Measurement of chemical shrinkage

Chemical shrinkage measurement

The diagram on the left shows a basic setup to determine chemical shrinkage.  A cement paste is mixed, and a known mass placed in a container.  The container is closed with a tube with volume graduations and the whole system filled with water. As the cement hydrates the volume reduces and the drop in the water level indicates the volume reduction.  This is the dilatometry method.

A variation on this method is to place the whole assembly on a balance and to maintain the water level constant by adding water, the volume of which is indicated by the increase of mass.  This is the pycnometry method.

Chemical shrinkage measurement by gravimetry method

Chemical shrinkage – gravimetry method

A variation of the pycnometry method is to suspend the entire assembly from a balance in a container of water .  In this way the water level is maintained at a constant level and the increase in mass can be monitored continuously from the balance.

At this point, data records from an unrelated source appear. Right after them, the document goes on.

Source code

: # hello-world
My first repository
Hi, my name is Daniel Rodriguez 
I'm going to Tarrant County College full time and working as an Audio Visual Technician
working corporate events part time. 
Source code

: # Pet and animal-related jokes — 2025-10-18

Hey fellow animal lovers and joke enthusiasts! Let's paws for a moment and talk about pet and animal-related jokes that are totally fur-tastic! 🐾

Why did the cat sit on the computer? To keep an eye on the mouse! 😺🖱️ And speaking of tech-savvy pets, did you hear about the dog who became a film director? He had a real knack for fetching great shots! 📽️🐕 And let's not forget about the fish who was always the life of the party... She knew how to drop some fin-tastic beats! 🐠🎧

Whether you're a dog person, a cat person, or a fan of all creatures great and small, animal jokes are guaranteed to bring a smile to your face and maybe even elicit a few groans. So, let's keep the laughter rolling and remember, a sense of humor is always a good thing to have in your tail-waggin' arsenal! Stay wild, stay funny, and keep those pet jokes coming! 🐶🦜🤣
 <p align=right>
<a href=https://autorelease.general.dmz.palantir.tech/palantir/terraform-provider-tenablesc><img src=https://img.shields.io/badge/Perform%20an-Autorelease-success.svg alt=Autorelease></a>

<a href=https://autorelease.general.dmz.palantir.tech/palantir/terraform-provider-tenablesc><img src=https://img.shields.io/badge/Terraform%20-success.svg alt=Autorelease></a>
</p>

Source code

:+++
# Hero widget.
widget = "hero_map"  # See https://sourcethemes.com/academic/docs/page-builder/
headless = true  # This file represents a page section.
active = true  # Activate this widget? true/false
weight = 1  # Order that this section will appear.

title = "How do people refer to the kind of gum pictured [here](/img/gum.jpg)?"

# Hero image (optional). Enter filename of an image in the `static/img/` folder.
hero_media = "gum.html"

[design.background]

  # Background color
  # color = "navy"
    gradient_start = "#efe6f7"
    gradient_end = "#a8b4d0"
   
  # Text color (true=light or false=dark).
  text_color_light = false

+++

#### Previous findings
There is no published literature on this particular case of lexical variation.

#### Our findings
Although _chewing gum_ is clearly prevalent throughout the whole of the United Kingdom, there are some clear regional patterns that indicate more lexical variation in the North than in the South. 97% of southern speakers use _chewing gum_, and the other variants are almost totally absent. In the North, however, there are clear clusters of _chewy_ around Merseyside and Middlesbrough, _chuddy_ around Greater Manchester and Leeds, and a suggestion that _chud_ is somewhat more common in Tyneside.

In all these methods there are several key parameters that must be controlled to ensure an accurate measurement:

  • Temperature: a variation in temperature will create changes in the volume due to thermal expansion or contraction. The test setup must be housed in an environmental chamber to minimise temperature variations.
  • Container shape: a wide bottomed vessel such as an Erlenmeyer flask is preferred for several reasons.
    • There is a larger surface area available so there is more contact between water and the cement paste.
    • There is less restraint of the container walls on the cement paste
  • Thickness of the cement paste. To allow penetration of water into the entire cement paste the the cement paste should be between 5 and 10mm thick.  If water doesn’t penetrate entirely into the cement paste, then the chemical shrinkage will be underestimated.
  • The cement slurry and water must be air free – they should be de-aired prior to addition to the equipment.
  • The water to cement ratio (w/c) of the slurry should be optimum – 0.4 is suggested by the ASTM method.  If the w/c ratio is too low, it may be difficult for a homogeneous paste to be made and for water to be able to penetrate the entire paste during hydration.  If the w/c is too high, then there may be bleeding of the cement paste leading to inhomogeneities.